4Al + 3O2 ==> 2Al2O3
mols Al = grams/molar mass = ?
Using the coefficients in the balanced equation, convert mols Al to mols Al2O3.
Finally, convert mols Al2O3 to grams. g = mols x molar mass = ?
To determine the amount of aluminum oxide formed, we need to use the balanced chemical equation for the reaction between aluminum and oxygen.
2Al + 3O₂ → 2Al₂O₃
From the balanced equation, we can see that 2 moles of aluminum react with 3 moles of oxygen to produce 2 moles of aluminum oxide.
To find the amount of aluminum oxide formed, we need to convert the mass of aluminum (41.2 g) to the moles of aluminum, then use the mole ratio to determine the moles of aluminum oxide, and finally convert the moles of aluminum oxide to grams.
Step 1: Convert the mass of aluminum to moles.
To convert grams to moles, we need to know the molar mass of aluminum, which is 26.98 g/mol.
Moles of aluminum = mass of aluminum (g) / molar mass of aluminum (g/mol)
Moles of aluminum = 41.2 g / 26.98 g/mol
Moles of aluminum = 1.53 mol
Step 2: Use the mole ratio to determine the moles of aluminum oxide.

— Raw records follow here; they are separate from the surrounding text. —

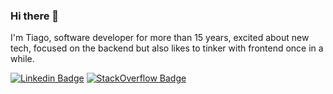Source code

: ### Hi there 👋

I'm Tiago, software developer for more than 15 years, excited about new tech, focused on the backend but also likes to tinker with frontend once in a while.

[![Linkedin Badge](https://img.shields.io/badge/LinkedIn-0077B5?style=flat&logo=linkedin&logoColor=white)](https://www.linkedin.com/in/tlammers/)
[![StackOverflow Badge](https://img.shields.io/badge/Stack_Overflow-FE7A16?style=flat&logo=stack-overflow&logoColor=white)](https://stackoverflow.com/users/1154032/tiago)

<!--
**resmall/resmall** is a ✨ _special_ ✨ repository because its `README.md` (this file) appears on your GitHub profile.

Here are some ideas to get you started:

- 🔭 I’m currently working on ...
- 🌱 I’m currently learning ...
- 👯 I’m looking to collaborate on ...
- 🤔 I’m looking for help with ...
- 💬 Ask me about ...
- 📫 How to reach me: ...
- 😄 Pronouns: ...
- ⚡ Fun fact: ...
-->

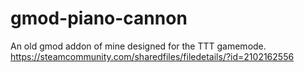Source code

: # gmod-piano-cannon
An old gmod addon of mine designed for the TTT gamemode.
https://steamcommunity.com/sharedfiles/filedetails/?id=2102162556
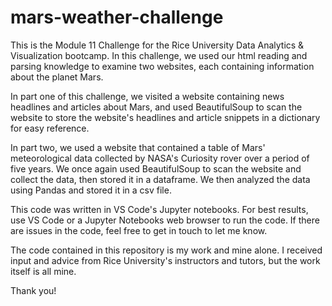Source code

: # mars-weather-challenge

This is the Module 11 Challenge for the Rice University Data Analytics & Visualization bootcamp. In this challenge, we used our html reading and parsing knowledge to examine two websites, each containing information about the planet Mars.

In part one of this challenge, we visited a website containing news headlines and articles about Mars, and used BeautifulSoup to scan the website to store the website's headlines and article snippets in a dictionary for easy reference.

In part two, we used a website that contained a table of Mars' meteorological data collected by NASA's Curiosity rover over a period of five years. We once again used BeautifulSoup to scan the website and collect the data, then stored it in a dataframe. We then analyzed the data using Pandas and stored it in a csv file.

This code was written in VS Code's Jupyter notebooks. For best results, use VS Code or a Jupyter Notebooks web browser to run the code. If there are issues in the code, feel free to get in touch to let me know.

The code contained in this repository is my work and mine alone. I received input and advice from Rice University's instructors and tutors, but the work itself is all mine.

Thank you!
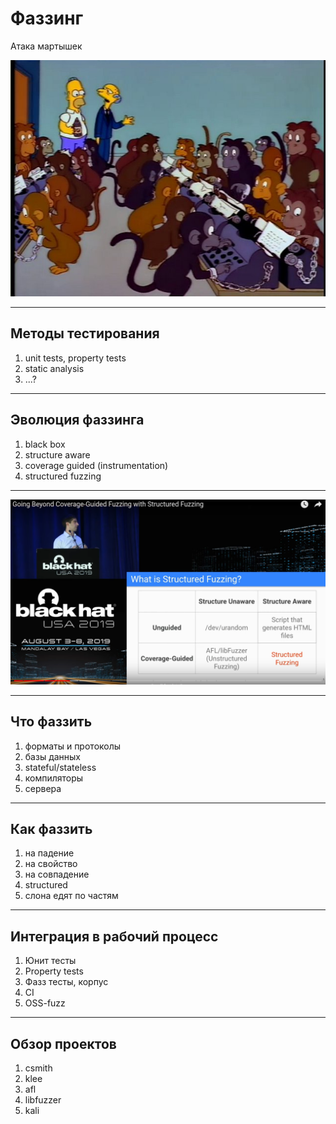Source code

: #   Фаззинг

 Атака мартышек

![bg right](media/monkeys.jpg)

----
##  Методы тестирования

 1. unit tests, property tests
 2. static analysis
 3. ...?

----
##  Эволюция фаззинга

 1. black box
 2. structure aware
 3. coverage guided (instrumentation)
 4. structured fuzzing

----

![bg](media/blackhat.png)

----
##  Что фаззить

 1. форматы и протоколы
 2. базы данных
 3. stateful/stateless
 4. компиляторы
 5. сервера

----
##  Как фаззить

 1. на падение
 2. на свойство
 3. на совпадение
 4. structured
 5. слона едят по частям

----
##  Интеграция в рабочий процесс

 1. Юнит тесты
 2. Property tests
 3. Фазз тесты, корпус
 4. CI
 5. OSS-fuzz

----
##  Обзор проектов
 
 1. csmith
 2. klee 
 3. afl
 4. libfuzzer 
 5. kali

From the balanced equation, we know that 2 moles of aluminum react to produce 2 moles of aluminum oxide.
Moles of aluminum oxide = Moles of aluminum * (2 moles of aluminum oxide / 2 moles of aluminum)
Moles of aluminum oxide = 1.53 mol * (2/2)
Moles of aluminum oxide = 1.53 mol
Step 3: Convert moles of aluminum oxide to grams.
To convert moles to grams, we need to know the molar mass of aluminum oxide, which is 101.96 g/mol.
Mass of aluminum oxide = moles of aluminum oxide * molar mass of aluminum oxide (g/mol)
Mass of aluminum oxide = 1.53 mol * 101.96 g/mol
Mass of aluminum oxide = 155.96 g
Therefore, 155.96 grams of aluminum oxide can be formed by the reaction of 41.2 grams of aluminum with oxygen.